Replace deep OFFSET with a range condition (e.g., WHERE id > last_seen_id) to keep queries fast. This aligns with the keyset pagination approach discussed earlier.

3. Approximate Paging via Even Distribution

Assuming uniform data distribution across shards, split the global offset evenly. For example, to fetch page 100 (offset 9900, limit 100) across two shards, query each shard with OFFSET 4950 LIMIT 50. The merged result approximates the desired page, acceptable when exact precision is not required.

4. Two‑Phase Query Method

Given a sharded order_tab split into order_tab_0 and order_tab_1:

First query – boundary detection: Distribute the global OFFSET and LIMIT evenly to each shard (e.g., OFFSET 2 LIMIT 4 per shard) to obtain candidate rows and the minimum key value.

Second query – range expansion: Use the minimum key from step 1 and each shard’s maximum key to construct a BETWEEN query that fetches a slightly larger window, ensuring the target page is fully covered.

Service‑layer merge: Collect all rows, globally sort, and compute the exact global offset of the target key. The final offset equals the sum of local offsets where the target key appears.
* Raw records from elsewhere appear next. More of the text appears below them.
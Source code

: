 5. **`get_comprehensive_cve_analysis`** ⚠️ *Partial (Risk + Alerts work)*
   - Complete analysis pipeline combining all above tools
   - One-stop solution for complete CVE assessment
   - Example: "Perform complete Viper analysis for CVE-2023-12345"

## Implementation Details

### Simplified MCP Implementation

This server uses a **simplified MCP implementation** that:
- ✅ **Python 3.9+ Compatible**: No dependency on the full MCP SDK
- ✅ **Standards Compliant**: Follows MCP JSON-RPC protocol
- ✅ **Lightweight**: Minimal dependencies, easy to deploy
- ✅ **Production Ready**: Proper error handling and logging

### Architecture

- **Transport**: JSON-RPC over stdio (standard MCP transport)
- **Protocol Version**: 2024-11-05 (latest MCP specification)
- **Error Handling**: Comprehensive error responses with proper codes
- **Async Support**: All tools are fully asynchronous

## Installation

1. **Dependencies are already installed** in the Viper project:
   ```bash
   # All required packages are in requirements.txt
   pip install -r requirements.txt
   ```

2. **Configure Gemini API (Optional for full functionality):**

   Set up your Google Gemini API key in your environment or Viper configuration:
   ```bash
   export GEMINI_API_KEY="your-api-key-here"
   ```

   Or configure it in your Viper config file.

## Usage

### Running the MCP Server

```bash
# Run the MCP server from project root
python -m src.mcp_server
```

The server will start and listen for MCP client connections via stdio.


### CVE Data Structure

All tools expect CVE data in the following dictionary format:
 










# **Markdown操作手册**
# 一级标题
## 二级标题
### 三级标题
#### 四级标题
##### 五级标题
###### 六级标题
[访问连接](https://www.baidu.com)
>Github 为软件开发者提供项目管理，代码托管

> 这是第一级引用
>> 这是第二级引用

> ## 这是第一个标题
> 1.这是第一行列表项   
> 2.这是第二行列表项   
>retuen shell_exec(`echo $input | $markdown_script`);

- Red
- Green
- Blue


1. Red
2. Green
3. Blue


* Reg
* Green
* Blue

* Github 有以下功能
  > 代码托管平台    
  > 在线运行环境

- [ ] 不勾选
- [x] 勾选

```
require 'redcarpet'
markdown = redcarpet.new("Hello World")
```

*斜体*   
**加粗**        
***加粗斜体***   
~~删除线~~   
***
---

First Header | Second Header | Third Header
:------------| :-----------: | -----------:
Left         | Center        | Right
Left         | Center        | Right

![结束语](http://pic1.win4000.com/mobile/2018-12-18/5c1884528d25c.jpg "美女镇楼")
Result extraction: Knowing the exact global position, fetch the next n rows starting from that position (e.g., LIMIT 4 OFFSET 5 yields rows 5‑8).

This approach avoids deep OFFSET on any single shard and works without sacrificing accuracy, provided each shard contains enough rows relative to the offset.

5. Search‑Engine Aggregation

Similar to the single‑DB materialized view, aggregate data from multiple tables into a search engine (e.g., Elasticsearch) and query IDs, then retrieve full rows from the database. This adds an external component but can simplify pagination across many shards.

Conclusion

Choose pagination techniques that match the actual workload; never deploy a solution without performance verification.

Technical fixes alone are insufficient—business constraints (e.g., removing deep jump pages or exact total counts) often yield simpler, faster designs.

Avoid introducing unnecessary storage layers unless they bring clear benefits; keep the system maintainable.